I know the guys I work with wouldn't over tighten the filter cap (to the extent I’ve experienced at least). I’ve had to get 1/2” ratchets in there and remove the oil fill neck to get enough leverage to remove the filter caps, and almost every one I need a pipe on a ratchet with a 6 point socket to remove the drain plugs.
 
Guys are just overly optimistic about what they own and inexplicably it seems to be human nature to take it as a personal insult when an object one owns is claimed to be bad.

-It's not just seals.
-Plastic is stupid and just a cost-saving measure, not some genius engineering 4D chess
-There are MANY other failure modes than those that could be explained away by overtightening the cap
-the "just replace the seals" TSB was Chrysler further trying to cut costs, likely because these coolers were -- and sometimes continue to be -- on intergalactic backorder (due to such high failure rates)

In this video he addresses the seal-only TSB (he doesn't seem to be a fan) and addresses ALL the potential failure modes. Information is power but very few will actually take the time to watch the whole vid which addresses and dispels many of the myths put forth in this thread:
 
The thing is that we don’t know and likely won’t know if the aluminum housing fares any better than the plastic one.
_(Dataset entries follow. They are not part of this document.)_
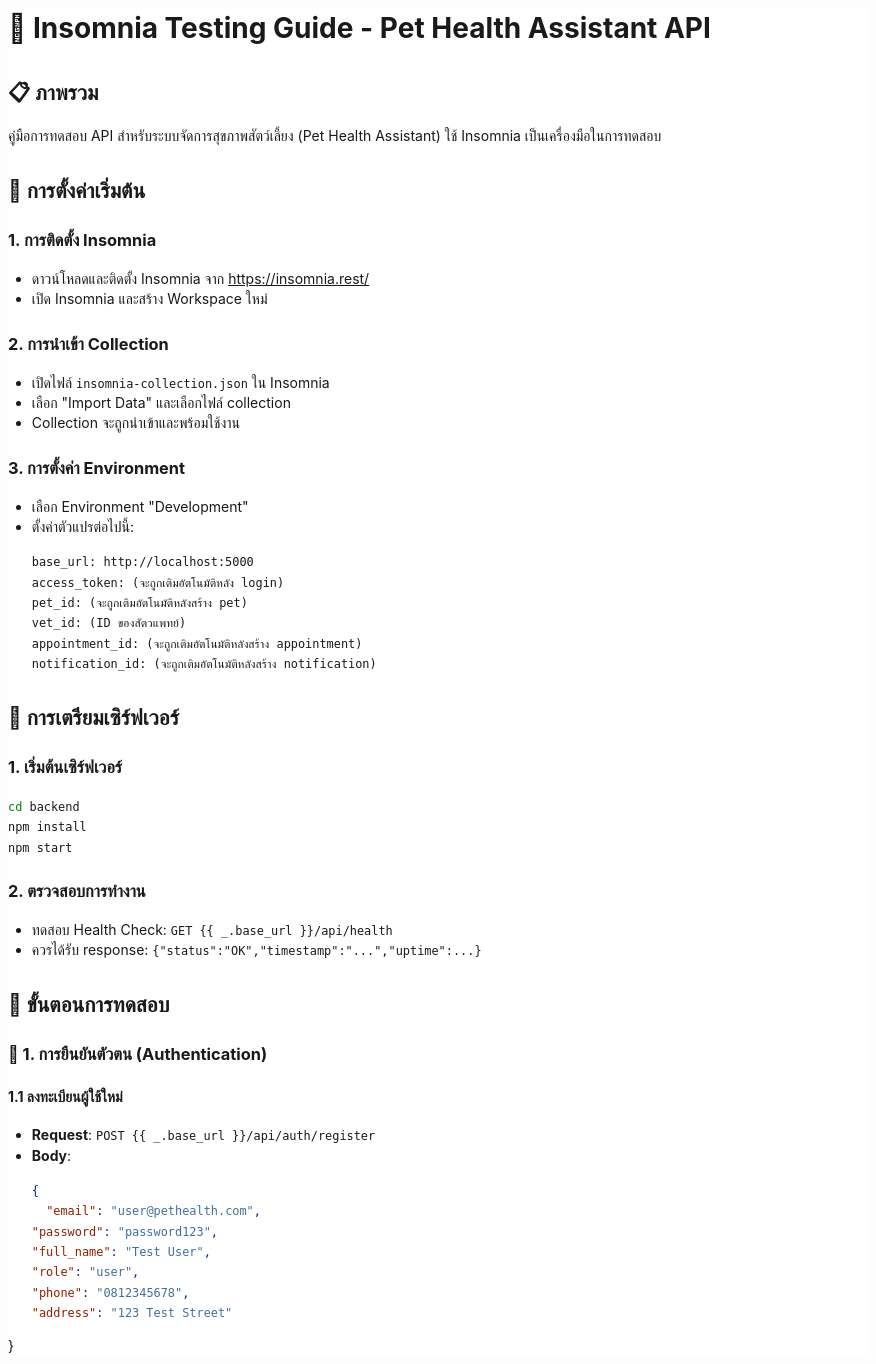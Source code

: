 # 🧪 Insomnia Testing Guide - Pet Health Assistant API

## 📋 ภาพรวม
คู่มือการทดสอบ API สำหรับระบบจัดการสุขภาพสัตว์เลี้ยง (Pet Health Assistant) ใช้ Insomnia เป็นเครื่องมือในการทดสอบ

## 🚀 การตั้งค่าเริ่มต้น

### 1. การติดตั้ง Insomnia
- ดาวน์โหลดและติดตั้ง Insomnia จาก https://insomnia.rest/
- เปิด Insomnia และสร้าง Workspace ใหม่

### 2. การนำเข้า Collection
- เปิดไฟล์ `insomnia-collection.json` ใน Insomnia
- เลือก "Import Data" และเลือกไฟล์ collection
- Collection จะถูกนำเข้าและพร้อมใช้งาน

### 3. การตั้งค่า Environment
- เลือก Environment "Development"
- ตั้งค่าตัวแปรต่อไปนี้:
  ```
  base_url: http://localhost:5000
  access_token: (จะถูกเติมอัตโนมัติหลัง login)
  pet_id: (จะถูกเติมอัตโนมัติหลังสร้าง pet)
  vet_id: (ID ของสัตวแพทย์)
  appointment_id: (จะถูกเติมอัตโนมัติหลังสร้าง appointment)
  notification_id: (จะถูกเติมอัตโนมัติหลังสร้าง notification)
  ```

## 🔧 การเตรียมเซิร์ฟเวอร์

### 1. เริ่มต้นเซิร์ฟเวอร์
```bash
cd backend
npm install
npm start
```

### 2. ตรวจสอบการทำงาน
- ทดสอบ Health Check: `GET {{ _.base_url }}/api/health`
- ควรได้รับ response: `{"status":"OK","timestamp":"...","uptime":...}`

## 📝 ขั้นตอนการทดสอบ

### 🔐 1. การยืนยันตัวตน (Authentication)

#### 1.1 ลงทะเบียนผู้ใช้ใหม่
- **Request**: `POST {{ _.base_url }}/api/auth/register`
- **Body**:
  ```json
  {
    "email": "user@pethealth.com",
  "password": "password123",
  "full_name": "Test User",
  "role": "user",
  "phone": "0812345678",
  "address": "123 Test Street"
}
```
Everyone just operates on a gut feeling that plastic is bad and breakers easily while aluminum does not.

But like the video above says, there are over 10 million of these engines out there and these housings can fail in multitude of ways. You have to the-use the oil/coolant heat exchanger and oil pressure sensor, these can fail also like the video says. OEM replacement comes with those.

In reality there is no empirical evidence that going with the doorman unit will fix anything or if it does, the re-used components may fail and the job needs to be done again.

So I still maintain that it is not a clear cut that the aluminum housing is the fix.